About this exercise ▸ Copy the data exactly. Leave nothing out.

*** Excerpted records Section Begins ***

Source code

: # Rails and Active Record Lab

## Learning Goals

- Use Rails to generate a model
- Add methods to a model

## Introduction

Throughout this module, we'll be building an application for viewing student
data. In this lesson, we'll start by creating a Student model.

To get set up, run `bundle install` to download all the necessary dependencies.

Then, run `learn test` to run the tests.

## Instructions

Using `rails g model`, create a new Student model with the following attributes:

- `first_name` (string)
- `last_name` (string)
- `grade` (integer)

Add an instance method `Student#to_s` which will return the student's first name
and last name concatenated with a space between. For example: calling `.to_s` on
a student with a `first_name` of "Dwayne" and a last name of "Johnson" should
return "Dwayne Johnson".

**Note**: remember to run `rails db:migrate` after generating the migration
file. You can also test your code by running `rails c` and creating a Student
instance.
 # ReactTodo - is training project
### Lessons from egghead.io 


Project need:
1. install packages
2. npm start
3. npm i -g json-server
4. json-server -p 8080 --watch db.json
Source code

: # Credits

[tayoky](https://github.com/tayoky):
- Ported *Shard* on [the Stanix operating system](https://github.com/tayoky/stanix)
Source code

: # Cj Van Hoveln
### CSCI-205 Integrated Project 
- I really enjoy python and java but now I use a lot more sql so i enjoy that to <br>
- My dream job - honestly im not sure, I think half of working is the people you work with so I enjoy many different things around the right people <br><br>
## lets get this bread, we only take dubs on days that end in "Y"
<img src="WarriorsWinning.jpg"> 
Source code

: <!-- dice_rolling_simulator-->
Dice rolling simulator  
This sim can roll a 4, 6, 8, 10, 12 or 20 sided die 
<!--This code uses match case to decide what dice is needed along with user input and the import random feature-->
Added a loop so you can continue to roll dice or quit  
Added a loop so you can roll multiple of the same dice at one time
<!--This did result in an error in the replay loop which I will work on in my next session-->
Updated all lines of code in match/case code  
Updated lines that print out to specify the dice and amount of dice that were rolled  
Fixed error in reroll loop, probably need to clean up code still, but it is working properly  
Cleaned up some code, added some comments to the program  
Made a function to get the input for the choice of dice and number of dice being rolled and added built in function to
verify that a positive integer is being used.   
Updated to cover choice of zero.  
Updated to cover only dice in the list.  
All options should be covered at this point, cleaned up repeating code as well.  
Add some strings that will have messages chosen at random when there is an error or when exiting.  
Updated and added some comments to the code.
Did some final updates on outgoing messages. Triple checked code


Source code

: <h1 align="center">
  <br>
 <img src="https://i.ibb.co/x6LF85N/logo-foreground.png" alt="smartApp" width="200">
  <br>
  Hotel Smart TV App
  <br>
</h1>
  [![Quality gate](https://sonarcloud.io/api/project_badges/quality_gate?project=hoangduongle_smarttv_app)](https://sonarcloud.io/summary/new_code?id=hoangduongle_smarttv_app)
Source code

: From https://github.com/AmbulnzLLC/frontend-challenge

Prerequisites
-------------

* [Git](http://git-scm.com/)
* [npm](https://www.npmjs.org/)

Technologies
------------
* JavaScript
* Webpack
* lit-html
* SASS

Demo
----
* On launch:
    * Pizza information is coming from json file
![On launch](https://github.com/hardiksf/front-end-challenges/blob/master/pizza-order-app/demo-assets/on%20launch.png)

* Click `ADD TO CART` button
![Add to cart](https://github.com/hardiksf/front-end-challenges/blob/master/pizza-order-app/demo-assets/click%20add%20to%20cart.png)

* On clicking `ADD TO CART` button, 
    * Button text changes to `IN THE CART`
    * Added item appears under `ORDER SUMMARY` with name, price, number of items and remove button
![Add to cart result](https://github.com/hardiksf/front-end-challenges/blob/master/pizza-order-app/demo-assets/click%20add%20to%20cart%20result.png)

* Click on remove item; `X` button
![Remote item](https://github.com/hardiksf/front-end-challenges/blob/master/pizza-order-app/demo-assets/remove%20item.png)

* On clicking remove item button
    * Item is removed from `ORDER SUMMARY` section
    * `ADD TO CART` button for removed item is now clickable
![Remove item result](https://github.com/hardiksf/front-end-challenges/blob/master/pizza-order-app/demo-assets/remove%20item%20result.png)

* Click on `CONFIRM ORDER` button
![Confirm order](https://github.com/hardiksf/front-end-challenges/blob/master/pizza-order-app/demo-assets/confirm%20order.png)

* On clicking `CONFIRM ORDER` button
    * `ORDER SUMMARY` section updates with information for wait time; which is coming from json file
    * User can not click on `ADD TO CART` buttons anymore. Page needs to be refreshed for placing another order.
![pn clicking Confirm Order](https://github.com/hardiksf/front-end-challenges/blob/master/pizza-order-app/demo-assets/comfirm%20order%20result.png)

*** Excerpted records Section Ends ***

Result of the task ▸
Source code

: # Rails and Active Record Lab

## Learning Goals

- Use Rails to generate a model
- Add methods to a model

## Introduction

Throughout this module, we'll be building an application for viewing student
data. In this lesson, we'll start by creating a Student model.

To get set up, run `bundle install` to download all the necessary dependencies.

Then, run `learn test` to run the tests.

## Instructions

Using `rails g model`, create a new Student model with the following attributes:

- `first_name` (string)
- `last_name` (string)
- `grade` (integer)

Add an instance method `Student#to_s` which will return the student's first name
and last name concatenated with a space between. For example: calling `.to_s` on
a student with a `first_name` of "Dwayne" and a last name of "Johnson" should
return "Dwayne Johnson".

**Note**: remember to run `rails db:migrate` after generating the migration
file. You can also test your code by running `rails c` and creating a Student
instance.
 # ReactTodo - is training project
### Lessons from egghead.io 


Project need:
1. install packages
2. npm start
3. npm i -g json-server
4. json-server -p 8080 --watch db.json
Source code

: # Credits

[tayoky](https://github.com/tayoky):
- Ported *Shard* on [the Stanix operating system](https://github.com/tayoky/stanix)
Source code

: # Cj Van Hoveln
### CSCI-205 Integrated Project 
- I really enjoy python and java but now I use a lot more sql so i enjoy that to <br>
- My dream job - honestly im not sure, I think half of working is the people you work with so I enjoy many different things around the right people <br><br>
## lets get this bread, we only take dubs on days that end in "Y"
<img src="WarriorsWinning.jpg"> 
Source code

: <!-- dice_rolling_simulator-->
Dice rolling simulator  
This sim can roll a 4, 6, 8, 10, 12 or 20 sided die 
<!--This code uses match case to decide what dice is needed along with user input and the import random feature-->
Added a loop so you can continue to roll dice or quit  
Added a loop so you can roll multiple of the same dice at one time
<!--This did result in an error in the replay loop which I will work on in my next session-->
Updated all lines of code in match/case code  
Updated lines that print out to specify the dice and amount of dice that were rolled  
Fixed error in reroll loop, probably need to clean up code still, but it is working properly  
Cleaned up some code, added some comments to the program  
Made a function to get the input for the choice of dice and number of dice being rolled and added built in function to
verify that a positive integer is being used.   
Updated to cover choice of zero.  
Updated to cover only dice in the list.  
All options should be covered at this point, cleaned up repeating code as well.  
Add some strings that will have messages chosen at random when there is an error or when exiting.  
Updated and added some comments to the code.
Did some final updates on outgoing messages. Triple checked code


Source code

: <h1 align="center">
  <br>
 <img src="https://i.ibb.co/x6LF85N/logo-foreground.png" alt="smartApp" width="200">
  <br>
  Hotel Smart TV App
  <br>
</h1>
  [![Quality gate](https://sonarcloud.io/api/project_badges/quality_gate?project=hoangduongle_smarttv_app)](https://sonarcloud.io/summary/new_code?id=hoangduongle_smarttv_app)
Source code

: From https://github.com/AmbulnzLLC/frontend-challenge

Prerequisites
-------------

* [Git](http://git-scm.com/)
* [npm](https://www.npmjs.org/)

Technologies
------------
* JavaScript
* Webpack
* lit-html
* SASS

Demo
----
* On launch:
    * Pizza information is coming from json file
![On launch](https://github.com/hardiksf/front-end-challenges/blob/master/pizza-order-app/demo-assets/on%20launch.png)

* Click `ADD TO CART` button
![Add to cart](https://github.com/hardiksf/front-end-challenges/blob/master/pizza-order-app/demo-assets/click%20add%20to%20cart.png)

* On clicking `ADD TO CART` button, 
    * Button text changes to `IN THE CART`
    * Added item appears under `ORDER SUMMARY` with name, price, number of items and remove button
![Add to cart result](https://github.com/hardiksf/front-end-challenges/blob/master/pizza-order-app/demo-assets/click%20add%20to%20cart%20result.png)

* Click on remove item; `X` button
![Remote item](https://github.com/hardiksf/front-end-challenges/blob/master/pizza-order-app/demo-assets/remove%20item.png)

* On clicking remove item button
    * Item is removed from `ORDER SUMMARY` section
    * `ADD TO CART` button for removed item is now clickable
![Remove item result](https://github.com/hardiksf/front-end-challenges/blob/master/pizza-order-app/demo-assets/remove%20item%20result.png)

* Click on `CONFIRM ORDER` button
![Confirm order](https://github.com/hardiksf/front-end-challenges/blob/master/pizza-order-app/demo-assets/confirm%20order.png)

* On clicking `CONFIRM ORDER` button
    * `ORDER SUMMARY` section updates with information for wait time; which is coming from json file
    * User can not click on `ADD TO CART` buttons anymore. Page needs to be refreshed for placing another order.
![pn clicking Confirm Order](https://github.com/hardiksf/front-end-challenges/blob/master/pizza-order-app/demo-assets/comfirm%20order%20result.png)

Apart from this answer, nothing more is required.